- _Directions for this task_
Reproduce each line below with no alterations.

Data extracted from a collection
___
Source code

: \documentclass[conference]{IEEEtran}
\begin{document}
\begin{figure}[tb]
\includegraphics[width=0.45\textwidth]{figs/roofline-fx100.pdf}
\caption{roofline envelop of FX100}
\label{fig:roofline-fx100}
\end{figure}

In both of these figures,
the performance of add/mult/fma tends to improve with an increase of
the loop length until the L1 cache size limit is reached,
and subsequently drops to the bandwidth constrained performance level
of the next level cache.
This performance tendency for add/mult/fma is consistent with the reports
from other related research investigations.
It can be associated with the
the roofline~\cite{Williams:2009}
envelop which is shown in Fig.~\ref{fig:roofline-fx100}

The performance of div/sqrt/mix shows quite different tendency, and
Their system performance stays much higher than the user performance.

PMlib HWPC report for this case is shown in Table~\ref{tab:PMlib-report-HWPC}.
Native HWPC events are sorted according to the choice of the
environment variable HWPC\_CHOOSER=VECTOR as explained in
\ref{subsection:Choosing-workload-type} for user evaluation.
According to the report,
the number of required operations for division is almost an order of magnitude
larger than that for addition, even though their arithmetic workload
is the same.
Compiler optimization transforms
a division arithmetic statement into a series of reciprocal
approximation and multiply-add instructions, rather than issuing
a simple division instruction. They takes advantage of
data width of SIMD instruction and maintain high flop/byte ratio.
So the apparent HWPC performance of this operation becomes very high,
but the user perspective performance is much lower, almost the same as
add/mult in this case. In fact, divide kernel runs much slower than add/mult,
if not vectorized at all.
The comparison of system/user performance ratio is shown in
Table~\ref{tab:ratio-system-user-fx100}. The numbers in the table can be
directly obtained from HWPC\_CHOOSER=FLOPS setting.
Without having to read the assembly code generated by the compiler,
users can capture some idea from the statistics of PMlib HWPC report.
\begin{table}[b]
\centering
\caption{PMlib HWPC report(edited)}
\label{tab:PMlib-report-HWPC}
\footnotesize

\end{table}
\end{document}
___
- _Task output_
Source code

: \documentclass[conference]{IEEEtran}
\begin{document}
\begin{figure}[tb]
\includegraphics[width=0.45\textwidth]{figs/roofline-fx100.pdf}
\caption{roofline envelop of FX100}
\label{fig:roofline-fx100}
\end{figure}

In both of these figures,
the performance of add/mult/fma tends to improve with an increase of
the loop length until the L1 cache size limit is reached,
and subsequently drops to the bandwidth constrained performance level
of the next level cache.
This performance tendency for add/mult/fma is consistent with the reports
from other related research investigations.
It can be associated with the
the roofline~\cite{Williams:2009}
envelop which is shown in Fig.~\ref{fig:roofline-fx100}

The performance of div/sqrt/mix shows quite different tendency, and
Their system performance stays much higher than the user performance.

PMlib HWPC report for this case is shown in Table~\ref{tab:PMlib-report-HWPC}.
Native HWPC events are sorted according to the choice of the
environment variable HWPC\_CHOOSER=VECTOR as explained in
\ref{subsection:Choosing-workload-type} for user evaluation.
According to the report,
the number of required operations for division is almost an order of magnitude
larger than that for addition, even though their arithmetic workload
is the same.
Compiler optimization transforms
a division arithmetic statement into a series of reciprocal
approximation and multiply-add instructions, rather than issuing
a simple division instruction. They takes advantage of
data width of SIMD instruction and maintain high flop/byte ratio.
So the apparent HWPC performance of this operation becomes very high,
but the user perspective performance is much lower, almost the same as
add/mult in this case. In fact, divide kernel runs much slower than add/mult,
if not vectorized at all.
The comparison of system/user performance ratio is shown in
Table~\ref{tab:ratio-system-user-fx100}. The numbers in the table can be
directly obtained from HWPC\_CHOOSER=FLOPS setting.
Without having to read the assembly code generated by the compiler,
users can capture some idea from the statistics of PMlib HWPC report.
\begin{table}[b]
\centering
\caption{PMlib HWPC report(edited)}
\label{tab:PMlib-report-HWPC}
\footnotesize

\end{table}
\end{document}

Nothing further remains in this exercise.